Since the whole framework is approximate anyway, this should be good enough. Note that companions typically are found at small Q^2, if at all, so the form is supposed to represent g(x) at small Q^2 scales, close to the lower cutoff for multiple interactions.

When assigning relative momentum fractions to beam-remnant partons, valence quarks are chosen according to a distribution like (1 - x)^power / sqrt(x). This power is given below for quarks in mesons, and separately for u and d quarks in the proton, based on the approximate shape of low-Q^2 parton densities. The power for other baryons is derived from the proton ones, by an appropriate mixing. The x of a diquark is chosen as the sum of its two constituent x values, and can thus be above unity. (A common rescaling of all remnant partons and particles will fix that.) An additional enhancement of the diquark momentum is obtained by its x value being rescaled by the valenceDiqEnhance factor.

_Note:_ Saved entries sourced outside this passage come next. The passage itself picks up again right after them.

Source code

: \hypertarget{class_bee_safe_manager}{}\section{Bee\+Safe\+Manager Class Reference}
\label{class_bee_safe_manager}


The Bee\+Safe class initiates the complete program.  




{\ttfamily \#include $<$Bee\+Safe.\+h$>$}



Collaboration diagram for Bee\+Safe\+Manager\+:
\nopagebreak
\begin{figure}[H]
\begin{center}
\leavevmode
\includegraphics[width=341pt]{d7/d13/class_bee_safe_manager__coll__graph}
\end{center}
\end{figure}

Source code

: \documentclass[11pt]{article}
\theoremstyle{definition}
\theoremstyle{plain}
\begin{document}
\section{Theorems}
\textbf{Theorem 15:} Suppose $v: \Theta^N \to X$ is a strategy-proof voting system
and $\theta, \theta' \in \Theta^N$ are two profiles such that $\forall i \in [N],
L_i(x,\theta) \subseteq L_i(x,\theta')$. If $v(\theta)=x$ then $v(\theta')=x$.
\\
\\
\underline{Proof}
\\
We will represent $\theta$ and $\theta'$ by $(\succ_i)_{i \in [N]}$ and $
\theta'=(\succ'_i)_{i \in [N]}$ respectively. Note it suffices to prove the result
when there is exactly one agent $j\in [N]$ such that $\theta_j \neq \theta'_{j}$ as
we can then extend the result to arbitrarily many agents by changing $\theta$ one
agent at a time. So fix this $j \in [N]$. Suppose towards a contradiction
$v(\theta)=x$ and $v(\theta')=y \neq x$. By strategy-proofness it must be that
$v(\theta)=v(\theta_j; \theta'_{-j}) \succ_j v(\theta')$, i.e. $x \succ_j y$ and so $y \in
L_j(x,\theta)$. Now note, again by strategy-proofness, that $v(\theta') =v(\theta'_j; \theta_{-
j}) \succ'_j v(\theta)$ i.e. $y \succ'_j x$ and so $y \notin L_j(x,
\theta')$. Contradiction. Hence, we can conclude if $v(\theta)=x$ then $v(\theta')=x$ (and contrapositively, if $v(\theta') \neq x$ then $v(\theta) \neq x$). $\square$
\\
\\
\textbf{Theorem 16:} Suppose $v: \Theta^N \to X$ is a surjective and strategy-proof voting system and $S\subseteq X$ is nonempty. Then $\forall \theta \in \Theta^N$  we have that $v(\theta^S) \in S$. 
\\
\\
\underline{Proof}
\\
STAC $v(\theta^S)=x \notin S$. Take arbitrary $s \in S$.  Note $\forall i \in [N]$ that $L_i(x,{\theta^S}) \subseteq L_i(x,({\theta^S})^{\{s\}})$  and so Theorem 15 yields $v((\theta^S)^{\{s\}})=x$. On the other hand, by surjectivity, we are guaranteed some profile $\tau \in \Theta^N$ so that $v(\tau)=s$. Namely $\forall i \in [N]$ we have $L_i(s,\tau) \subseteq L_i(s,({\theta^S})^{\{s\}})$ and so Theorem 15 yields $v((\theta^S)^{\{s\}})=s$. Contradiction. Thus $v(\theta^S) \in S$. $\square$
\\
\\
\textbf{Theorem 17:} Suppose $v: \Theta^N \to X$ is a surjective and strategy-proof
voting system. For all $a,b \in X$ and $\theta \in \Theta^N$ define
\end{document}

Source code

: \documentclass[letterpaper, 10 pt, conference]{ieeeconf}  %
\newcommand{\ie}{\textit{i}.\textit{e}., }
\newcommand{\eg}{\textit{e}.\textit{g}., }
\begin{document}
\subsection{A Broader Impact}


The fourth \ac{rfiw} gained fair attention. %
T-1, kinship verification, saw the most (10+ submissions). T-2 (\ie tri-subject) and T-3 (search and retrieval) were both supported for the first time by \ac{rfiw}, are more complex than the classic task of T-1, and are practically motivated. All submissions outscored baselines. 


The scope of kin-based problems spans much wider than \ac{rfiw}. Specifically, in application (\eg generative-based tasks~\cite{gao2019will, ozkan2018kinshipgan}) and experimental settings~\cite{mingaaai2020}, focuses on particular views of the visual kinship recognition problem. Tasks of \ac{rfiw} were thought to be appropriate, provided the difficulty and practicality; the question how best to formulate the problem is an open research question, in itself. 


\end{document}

parm  BeamRemnants:valencePowerMeson   (default = 0.8; minimum = 0.)
The abovementioned power for valence quarks in mesons.

parm  BeamRemnants:valencePowerUinP   (default = 3.5; minimum = 0.)
The abovementioned power for valence u quarks in protons.

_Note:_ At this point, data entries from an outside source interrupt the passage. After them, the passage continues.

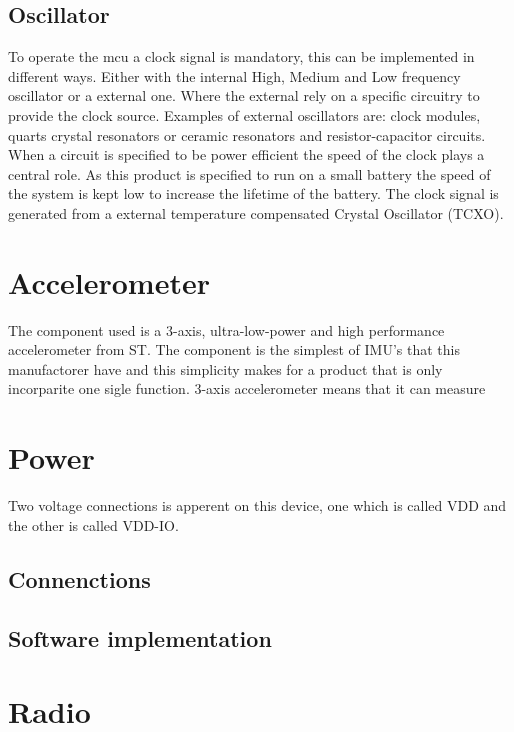 \subsection{Oscillator}
To operate the \gls{mcu} a clock signal is mandatory, this can be implemented in different ways. Either with the internal High, Medium and Low frequency oscillator or a external one. Where the external rely on a specific circuitry to provide the clock source. Examples of external oscillators are: clock modules, quarts crystal resonators or ceramic resonators and resistor-capacitor circuits. When a circuit is specified to be power efficient the speed of the clock plays a central role. As this product is specified to run on a small battery the speed of the system is kept low to increase the lifetime of the battery. The clock signal is generated from a external temperature compensated Crystal Oscillator (TCXO).



\newpage
\section{Accelerometer} %
The component used is a 3-axis, ultra-low-power and high performance accelerometer from ST\cite{STacc}. The component is the simplest of IMU's that this manufactorer have and this simplicity makes for a product that is only incorparite one sigle function. 3-axis accelerometer means that it can measure 

\section{Power}
Two voltage connections is apperent on this device, one which is called VDD and the other is called VDD-IO. 

\subsection{Connenctions}


\subsection{Software implementation}



\newpage
\section{Radio}


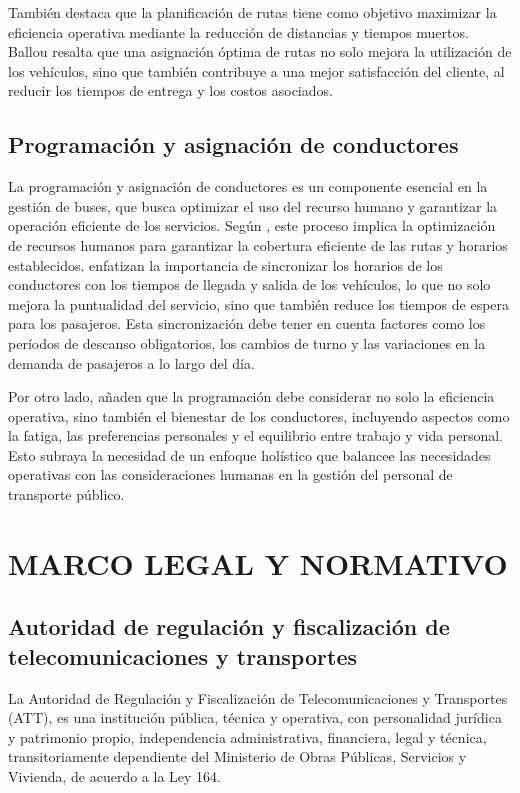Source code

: 		También \textcite{ballou2004logistica} destaca que la planificación de rutas tiene como objetivo maximizar la eficiencia operativa mediante la reducción de distancias y tiempos muertos. Ballou resalta que una asignación óptima de rutas no solo mejora la utilización de los vehículos, sino que también contribuye a una mejor satisfacción del cliente, al reducir los tiempos de entrega y los costos asociados.
	\subsection{Programación y asignación de conductores}
		La programación y asignación de conductores es un componente esencial en la gestión de buses, que busca optimizar el uso del recurso humano y garantizar la operación eficiente de los servicios. Según \textcite{mauttone2002diseno}, este proceso implica la optimización de recursos humanos para garantizar la cobertura eficiente de las rutas y horarios establecidos. \textcite{ibarra2012synchronization} enfatizan la importancia de sincronizar los horarios de los conductores con los tiempos de llegada y salida de los vehículos, lo que no solo mejora la puntualidad del servicio, sino que también reduce los tiempos de espera para los pasajeros. Esta sincronización debe tener en cuenta factores como los períodos de descanso obligatorios, los cambios de turno y las variaciones en la demanda de pasajeros a lo largo del día.
		
		Por otro lado, \textcite{molinero2005transporte} añaden que la programación debe considerar no solo la eficiencia operativa, sino también el bienestar de los conductores, incluyendo aspectos como la fatiga, las preferencias personales y el equilibrio entre trabajo y vida personal. Esto subraya la necesidad de un enfoque holístico que balancee las necesidades operativas con las consideraciones humanas en la gestión del personal de transporte público.	
	
	\section{MARCO LEGAL Y NORMATIVO}
	\subsection{Autoridad de regulación y fiscalización de telecomunicaciones y transportes}
	La Autoridad de Regulación y Fiscalización de Telecomunicaciones y Transportes
	(ATT), es una institución pública, técnica y operativa, con personalidad jurídica y patrimonio propio, independencia administrativa, financiera, legal y técnica, transitoriamente dependiente del Ministerio de Obras Públicas, Servicios y Vivienda, de acuerdo a la Ley 164.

parm  BeamRemnants:valencePowerDinP   (default = 2.0; minimum = 0.)
The abovementioned power for valence d quarks in protons.

parm  BeamRemnants:valenceDiqEnhance   (default = 2.0; minimum = 0.5; maximum = 10.)
Enhancement factor for valence diqaurks in baryons, relative to the simple sum of the two constituent quarks.

flag  BeamRemnants:allowJunction   (default = on)
The off option is intended for debug purposes only, as follows. When more than one valence quark is kicked out of a baryon beam, as part of the multiple interactions scenario, the subsequent hadronization is described in terms of a junction string topology. This description involves a number of technical complications that may make the program more unstable. As an alternative, by switching this option off, junction configurations are rejected (which gives an error message that the remnant flavour setup failed), and the multiple interactions and showers are redone until a junction-free topology is found.